NIGRINUS OU LE PORTRAIT D’UN PHILOSOPHE.[1]




LETTRE À NIGRINUS.
Lucien à Nigrinus, salut.

Le proverbe dit : « Des chouettes à Athènes[2], » pour montrer combien il est ridicule de porter des chouettes dans une ville où elles abondent. Si, dans l’esprit de faire parade de mon éloquence, je composais quelque ouvrage et l’envoyais à Nigrinus, je m’exposerais au même ridicule que l’homme aux chouettes. Mais comme je n’ai d’autre intention que de vous faire savoir ce que je pense de vous, et les sentiments que m’inspirent vos discours, j’échapperai à l’application du mot de Thucydide[3] : « L’ignorance rend hardi et la réflexion circonspect ; » et l’on verra clairement que ce n’est pas l’ignorance toute seule qui me rend téméraire, mais l’amour que je ressens pour vos leçons. Adieu.


UN AMI, LUCIEN.

[1] L’ami. Quel air grave, quelle tête haute depuis ton retour ! Tu ne daignes ni nous regarder ni prendre part à nos réunions et à nos entretiens ; je te trouve complètement changé, et devenu bien fier. Te plairait-il de me faire savoir la cause d’un changement si extraordinaire ?

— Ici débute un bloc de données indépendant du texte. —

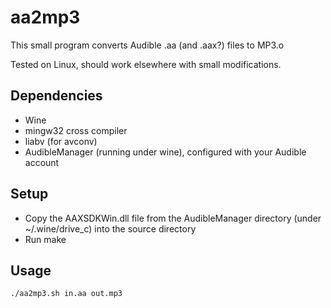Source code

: aa2mp3
======

This small program converts Audible .aa (and .aax?) files to MP3.o

Tested on Linux, should work elsewhere with small modifications.

Dependencies
------------
- Wine
- mingw32 cross compiler
- liabv (for avconv)
- AudibleManager (running under wine), configured with your Audible account

Setup
-----
- Copy the AAXSDKWin.dll file from the AudibleManager directory (under ~/.wine/drive\_c)
  into the source directory
- Run make

Usage
-----

    ./aa2mp3.sh in.aa out.mp3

Lucien. La cause, mon cher ami ?… C’est le bonheur !…

  1. Cet opuscule remarquable a été écrit par Lucien, jeune encore, quelque temps après son arrivée à Rome, on y sent poindre son talent de satirique.
  2. Cf. Aristophane, les Oiseaux, v. 302.
  3. Dans l’oraison funèbre prononcée par Périclès. Voy. Thucydide, liv. II, chap. xl. Gail traduit : « L’audace est fille de l’ignorance, et la réflexion enfante la timidité. »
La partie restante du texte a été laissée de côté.